Jones based his impression on recent conversations he said he had with the Lancaster County commissioners.
Jones added he will continue to listen to the residents of Lancaster County and especially East Donegal Township. “We will see how municipalities react ... perhaps we’ll draw up a resolution of our own, but we will wait and see.”
Unable to find answers to their various questions and concerns, supervisors at an April 6 meeting tabled a brief discussion on this issue until further information becomes available.
No decision was made on whether board members favor or oppose a county health department. However, township officials will not draft or vote on a formal resolution at this time.
Manheim Borough Council discussed but took no action on a resolution encouraging Lancaster County commissioners to create a public health department, at the borough council meeting on April 13.
Council had mixed thoughts on establishing a county health department. Mayor Scot Funk said he was torn about the proposal. He said the COVID-19 pandemic was a learning curve for all agencies and municipalities, but overall he feels a county health department would provide more control at a local level.
Opposes a county health department
While the letter from Manheim Township urged municipalities to support the formation of a countywide public health department, supervisors in Bart Township moved to oppose it.
During their meeting on April 7, the supervisors declined the request and instead passed a motion to oppose the idea by either joining with neighboring Christiana Borough or drafting a letter of their own to the Lancaster County commissioners.
Members of the Christiana Borough Council rejected the idea of a countywide public health department during their meeting on April 6.
They followed up with a resolution to be sent to the commissioners, asking that the idea of a countywide health department be rejected on the grounds that it is another layer of bureaucracy. The resolution suggests larger municipalities that feel the need for a health department could establish their own.
Borough Council voted against approving a resolution calling on Lancaster County Board of Commissioners to create a county health department at their April 13 council meeting.
“I think this is a knee-jerk reaction to the COVID pandemic,” Mayor Leo Lutz said of the resolution initiated by Manheim Township. “I can’t support another layer of government.” Council member Peter Stahl expressed a similar opinion.

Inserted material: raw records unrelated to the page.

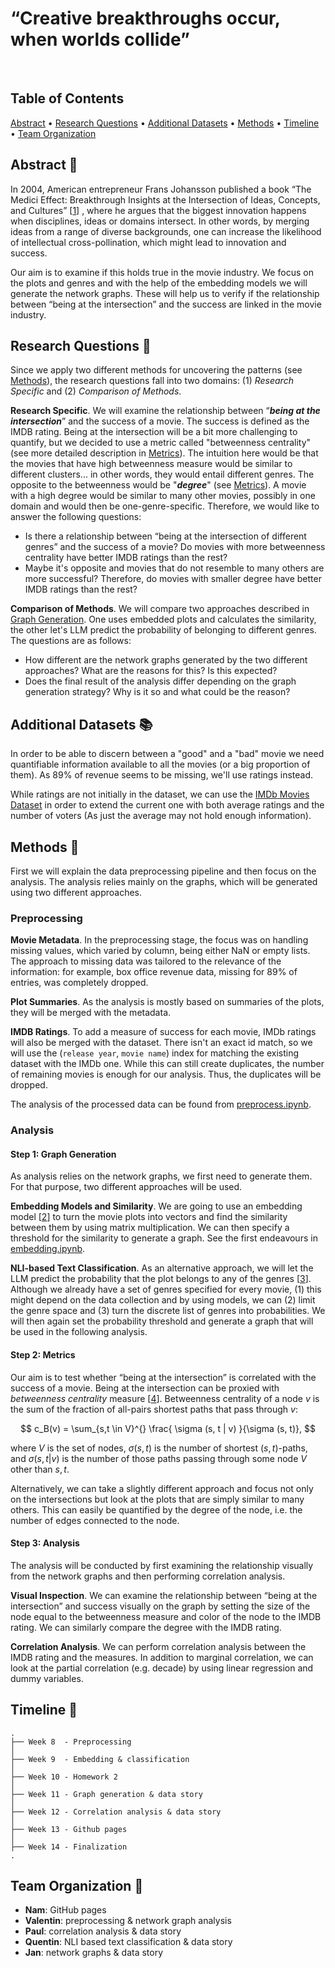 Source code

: # “Creative breakthroughs occur, when worlds collide”

<br>

## Table of Contents
<p>
  <a href="#abstract-">Abstract</a> •
  <a href="#research-questions-">Research Questions</a> •
  <a href="#additional-datasets-">Additional Datasets</a> •
  <a href="#methods-">Methods</a> •
  <a href="#timeline-">Timeline</a> •
  <a href="#team-organization-">Team Organization</a>
</p>

## Abstract 📌

In 2004, American entrepreneur Frans Johansson published a book 
“The Medici Effect: Breakthrough Insights at the Intersection of 
Ideas, Concepts, and Cultures” [[1](https://www.goodreads.com/pt/book/show/20482413)]
, where he argues that the biggest 
innovation happens when disciplines, ideas or domains intersect. 
In other words, by merging ideas from a range of diverse backgrounds, 
one can increase the likelihood of intellectual cross-pollination, 
which might lead to innovation and success.

Our aim is to examine if this holds true in the movie industry. 
We focus on the plots and genres and with the help of the embedding 
models we will generate the network graphs. These will help us to 
verify if the relationship between “being at the intersection” 
and the success are linked in the movie industry.

## Research Questions 🔎

Since we apply two different methods for uncovering the patterns 
(see [Methods](https://github.com/epfl-ada/ada-2023-project-adaroundtheworld2023/tree/update-readme#methods-)), 
the research questions fall into two domains: 
(1) *Research Specific* and (2) *Comparison of Methods*.

**Research Specific**. We will examine the relationship 
between “_**being at the intersection**_” and the success of a movie. 
The success is defined as the IMDB rating. Being at the intersection 
will be a bit more challenging to quantify, but we decided to use a 
metric called "betweenness centrality" (see more detailed description 
in [Metrics](#step-2-metrics)). The intuition here would be that the 
movies that have high betweenness measure would be similar to different 
clusters... in other words, they would entail different genres. 
The opposite to the betweenness would be "_**degree**_" (see [Metrics](#step-2-metrics)).
A movie with a high degree would be similar to many other movies, possibly in
one domain and would then be one-genre-specific. Therefore, 
we would like to answer the following questions:

- Is there a relationship between “being at the intersection of different genres” and the success of a movie? Do movies with more betweenness centrality have better IMDB ratings than the rest?
- Maybe it's opposite and movies that do not resemble to many others are more successful? Therefore, do movies with smaller degree have better IMDB ratings than the rest?

**Comparison of Methods**. We will compare two approaches 
described in [Graph Generation](#step-1-graph-generation). One uses
embedded plots and calculates the similarity, the other let's LLM predict
the probability of belonging to different genres. The questions are as follows:

- How different are the network graphs generated by the two different approaches? What are the reasons for this? Is this expected?
- Does the final result of the analysis differ depending on the graph generation strategy? Why is it so and what could be the reason?

## Additional Datasets 📚

In order to be able to discern between a "good" and a "bad" movie we need quantifiable 
information available to all the movies (or a big proportion of them). As 89% of 
revenue seems to be missing, we'll use ratings instead.  

While ratings are not initially in the dataset, we can use the 
[IMDb Movies Dataset](https://developer.imdb.com/non-commercial-datasets/) 
in order to extend the current one with both average ratings and the number 
of voters (As just the average may not hold enough information).

## Methods 🎯

First we will explain the data preprocessing pipeline and then 
focus on the analysis. The analysis relies mainly on the graphs, 
which will be generated using two different approaches.

### Preprocessing

**Movie Metadata**. In the preprocessing stage, the focus was on handling missing values, 
which varied by column, being either NaN or empty lists. The approach 
to missing data was tailored to the relevance of the information: 
for example, box office revenue data, missing for 89% of entries, 
was completely dropped. 

**Plot Summaries**. As the analysis is mostly based on summaries of the plots,
they will be merged with the metadata.

**IMDB Ratings**. To add a measure of success for each movie, 
IMDb ratings will also be merged with the dataset. 
There isn't an exact id match, so we will use the (`release year`, `movie name`) 
index for matching the existing dataset with the IMDb one. While this can 
still create duplicates, the number of remaining movies is enough for our 
analysis. Thus, the duplicates will be dropped.

The analysis of the processed data can be found from [preprocess.ipynb](notebooks/preprocess.ipynb).
            
### Analysis

#### Step 1: Graph Generation

As analysis relies on the network graphs, we first need to generate 
them. For that purpose, two different approaches will be used.

**Embedding Models and Similarity**. We are going to use an embedding 
model [[2](https://arxiv.org/pdf/2212.03533.pdf)] to turn the 
movie plots into vectors and find the similarity 
between them by using matrix multiplication. We can then specify a 
threshold for the similarity to generate a graph. See the first endeavours 
in [embedding.ipynb](notebooks/embedding.ipynb).

**NLI-based Text Classification**. As an alternative approach, we will let 
the LLM predict the probability that the plot belongs to any of the 
genres [[3](https://arxiv.org/pdf/1909.00161.pdf)]. Although we already have a set of genres specified for every 
movie, (1) this might depend on the data collection and by using models, 
we can (2) limit the genre space and (3) turn the discrete list of genres 
into probabilities. We will then again set the probability threshold and generate a 
graph that will be used in the following analysis.

#### Step 2: Metrics

Our aim is to test whether “being at the intersection” is correlated with 
the success of a movie. Being at the intersection can be proxied with 
*betweenness centrality* measure 
[[4](https://www.sciencedirect.com/science/article/abs/pii/S0378873307000731?via%3Dihub)]. 
Betweenness centrality of a node $v$ is 
the sum of the fraction of all-pairs shortest paths that pass through $v$:

$$ c_B(v) =  \sum_{s,t \in V}^{}  \frac{ \sigma (s, t | v) }{\sigma (s, t)}, $$

where $V$ is the set of nodes, $\sigma (s, t)$ is the number of shortest 
$(s, t)$-paths, and $\sigma (s, t | v)$ is the number of those paths 
passing through some node $V$ other than $s, t$.

Alternatively, we can take a slightly different approach and focus not 
only on the intersections but look at the plots that are simply similar 
to many others. This can easily be quantified by the degree of the node, i.e. 
the number of edges connected to the node.

#### Step 3: Analysis

The analysis will be conducted by first examining the relationship 
visually from the network graphs and then performing correlation analysis.

**Visual Inspection**. We can examine the relationship between “being at 
the intersection” and success visually on the graph by setting the size 
of the node equal to the betweenness measure and color of the node to 
the IMDB rating. We can similarly compare the degree with the IMDB rating.

**Correlation Analysis**. We can perform correlation analysis between the 
IMDB rating and the measures. In addition to marginal correlation, 
we can look at the partial correlation (e.g. decade) by using linear 
regression and dummy variables. 

## Timeline 📅

```
.
├── Week 8  - Preprocessing
│  
├── Week 9  - Embedding & classification
│  
├── Week 10 - Homework 2
│  
├── Week 11 - Graph generation & data story
│  
├── Week 12 - Correlation analysis & data story
│    
├── Week 13 - Github pages
│  
├── Week 14 - Finalization
.
```

## Team Organization 👬

- **Nam**: GitHub pages 
- **Valentin**: preprocessing & network graph analysis
- **Paul**: correlation analysis & data story
- **Quentin**: NLI based text classification & data story
- **Jan**: network graphs & data story


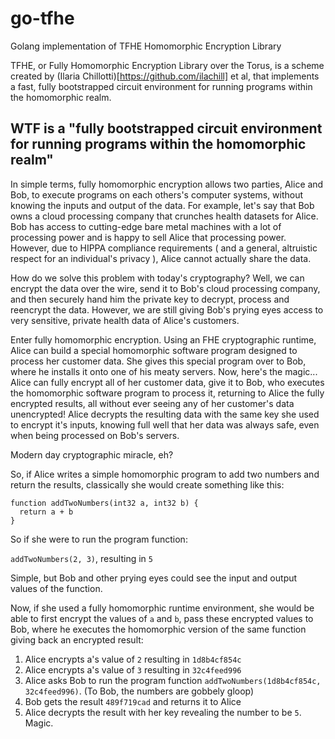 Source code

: # go-tfhe
Golang implementation of TFHE Homomorphic Encryption Library

TFHE, or Fully Homomorphic Encryption Library over the Torus, is a scheme created by (Ilaria Chillotti)[https://github.com/ilachill] et al, that implements a fast, fully bootstrapped circuit environment for running programs within the homomorphic realm.

## WTF is a "fully bootstrapped circuit environment for running programs within the homomorphic realm"

In simple terms, fully homomorphic encryption allows two parties, Alice and Bob, to execute programs on each others's computer systems, without knowing the inputs and output of the data. For example, let's say that Bob owns a cloud processing company that crunches health datasets for Alice. Bob has access to cutting-edge bare metal machines with a lot of processing power and is happy to sell Alice that processing power. However, due to HIPPA compliance requirements ( and a general, altruistic respect for an individual's privacy ), Alice cannot actually share the data.

How do we solve this problem with today's cryptography? Well, we can encrypt the data over the wire, send it to Bob's cloud processing company, and then securely hand him the private key to decrypt, process and reencrypt the data. However, we are still giving Bob's prying eyes access to very sensitive, private health data of Alice's customers.

Enter fully homomorphic encryption. Using an FHE cryptographic runtime, Alice can build a special homomorphic software program designed to process her customer data. She gives this special program over to Bob, where he installs it onto one of his meaty servers. Now, here's the magic... Alice can fully encrypt all of her customer data, give it to Bob, who executes the homomorphic software program to process it, returning to Alice the fully encrypted results, all without ever seeing any of her customer's data unencrypted! Alice decrypts the resulting data with the same key she used to encrypt it's inputs, knowing full well that her data was always safe, even when being processed on Bob's servers.

Modern day cryptographic miracle, eh?

So, if Alice writes a simple homomorphic program to add two numbers and return the results, classically she would create something like this:

```
function addTwoNumbers(int32 a, int32 b) {
  return a + b
}
```

So if she were to run the program function:

`addTwoNumbers(2, 3)`, resulting in `5`

Simple, but Bob and other prying eyes could see the input and output values of the function.

Now, if she used a fully homomorphic runtime environment, she would be able to first encrypt the values of `a` and `b`, pass these encrypted values to Bob, where he executes the homomorphic version of the same function giving back an encrypted result:

1. Alice encrypts a's value of `2` resulting in `1d8b4cf854c`
2. Alice encrypts a's value of `3` resulting in `32c4feed996`
3. Alice asks Bob to run the program function `addTwoNumbers(1d8b4cf854c, 32c4feed996)`. (To Bob, the numbers are gobbely gloop)
4. Bob gets the result `489f719cad` and returns it to Alice
5. Alice decrypts the result with her key revealing the number to be `5`. Magic.
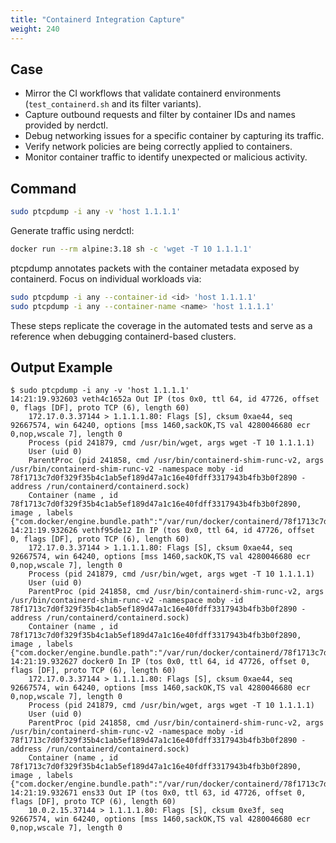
 ```yaml
---
title: "Containerd Integration Capture"
weight: 240
---
```


## Case

- Mirror the CI workflows that validate containerd environments (`test_containerd.sh` and its filter variants).
- Capture outbound requests and filter by container IDs and names provided by nerdctl.
- Debug networking issues for a specific container by capturing its traffic.
- Verify network policies are being correctly applied to containers.
- Monitor container traffic to identify unexpected or malicious activity.

## Command

```bash
sudo ptcpdump -i any -v 'host 1.1.1.1'
```

Generate traffic using nerdctl:

```bash
docker run --rm alpine:3.18 sh -c 'wget -T 10 1.1.1.1'
```

ptcpdump annotates packets with the container metadata exposed by containerd. 
Focus on individual workloads via:

```bash
sudo ptcpdump -i any --container-id <id> 'host 1.1.1.1'
sudo ptcpdump -i any --container-name <name> 'host 1.1.1.1'
```

These steps replicate the coverage in the automated tests and serve as a 
reference when debugging containerd-based clusters.

## Output Example

```
$ sudo ptcpdump -i any -v 'host 1.1.1.1'
14:21:19.932603 veth4c1652a Out IP (tos 0x0, ttl 64, id 47726, offset 0, flags [DF], proto TCP (6), length 60)
    172.17.0.3.37144 > 1.1.1.1.80: Flags [S], cksum 0xae44, seq 92667574, win 64240, options [mss 1460,sackOK,TS val 4280046680 ecr 0,nop,wscale 7], length 0
    Process (pid 241879, cmd /usr/bin/wget, args wget -T 10 1.1.1.1)
    User (uid 0)
    ParentProc (pid 241858, cmd /usr/bin/containerd-shim-runc-v2, args /usr/bin/containerd-shim-runc-v2 -namespace moby -id 78f1713c7d0f329f35b4c1ab5ef189d47a1c16e40fdff3317943b4fb3b0f2890 -address /run/containerd/containerd.sock)
    Container (name , id 78f1713c7d0f329f35b4c1ab5ef189d47a1c16e40fdff3317943b4fb3b0f2890, image , labels {"com.docker/engine.bundle.path":"/var/run/docker/containerd/78f1713c7d0f329f35b4c1ab5ef189d47a1c16e40fdff3317943b4fb3b0f2890"})
14:21:19.932626 vethf95de12 In IP (tos 0x0, ttl 64, id 47726, offset 0, flags [DF], proto TCP (6), length 60)
    172.17.0.3.37144 > 1.1.1.1.80: Flags [S], cksum 0xae44, seq 92667574, win 64240, options [mss 1460,sackOK,TS val 4280046680 ecr 0,nop,wscale 7], length 0
    Process (pid 241879, cmd /usr/bin/wget, args wget -T 10 1.1.1.1)
    User (uid 0)
    ParentProc (pid 241858, cmd /usr/bin/containerd-shim-runc-v2, args /usr/bin/containerd-shim-runc-v2 -namespace moby -id 78f1713c7d0f329f35b4c1ab5ef189d47a1c16e40fdff3317943b4fb3b0f2890 -address /run/containerd/containerd.sock)
    Container (name , id 78f1713c7d0f329f35b4c1ab5ef189d47a1c16e40fdff3317943b4fb3b0f2890, image , labels {"com.docker/engine.bundle.path":"/var/run/docker/containerd/78f1713c7d0f329f35b4c1ab5ef189d47a1c16e40fdff3317943b4fb3b0f2890"})
14:21:19.932627 docker0 In IP (tos 0x0, ttl 64, id 47726, offset 0, flags [DF], proto TCP (6), length 60)
    172.17.0.3.37144 > 1.1.1.1.80: Flags [S], cksum 0xae44, seq 92667574, win 64240, options [mss 1460,sackOK,TS val 4280046680 ecr 0,nop,wscale 7], length 0
    Process (pid 241879, cmd /usr/bin/wget, args wget -T 10 1.1.1.1)
    User (uid 0)
    ParentProc (pid 241858, cmd /usr/bin/containerd-shim-runc-v2, args /usr/bin/containerd-shim-runc-v2 -namespace moby -id 78f1713c7d0f329f35b4c1ab5ef189d47a1c16e40fdff3317943b4fb3b0f2890 -address /run/containerd/containerd.sock)
    Container (name , id 78f1713c7d0f329f35b4c1ab5ef189d47a1c16e40fdff3317943b4fb3b0f2890, image , labels {"com.docker/engine.bundle.path":"/var/run/docker/containerd/78f1713c7d0f329f35b4c1ab5ef189d47a1c16e40fdff3317943b4fb3b0f2890"})
14:21:19.932671 ens33 Out IP (tos 0x0, ttl 63, id 47726, offset 0, flags [DF], proto TCP (6), length 60)
    10.0.2.15.37144 > 1.1.1.1.80: Flags [S], cksum 0xe3f, seq 92667574, win 64240, options [mss 1460,sackOK,TS val 4280046680 ecr 0,nop,wscale 7], length 0
```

Chair Tom Willig said during a township supervisors' meeting on April 5 that he believed the township is not in the position to make a decision to endorse a countywide health department.
Willig said county commissioners discussing the issue at their meetings is more appropriate than supervisors voting to promote it.
“What would (a county health department) do for the people?” Supervisor Peggy Dearolf asked. Vice Chair Mike Weaver said he would not vote for “something that they (Lancaster County) can’t tell me what it’s going to do,” adding he needed “hard facts."
Editor's note: This story will be updated as municipalities decide whether to support or oppose a county health department.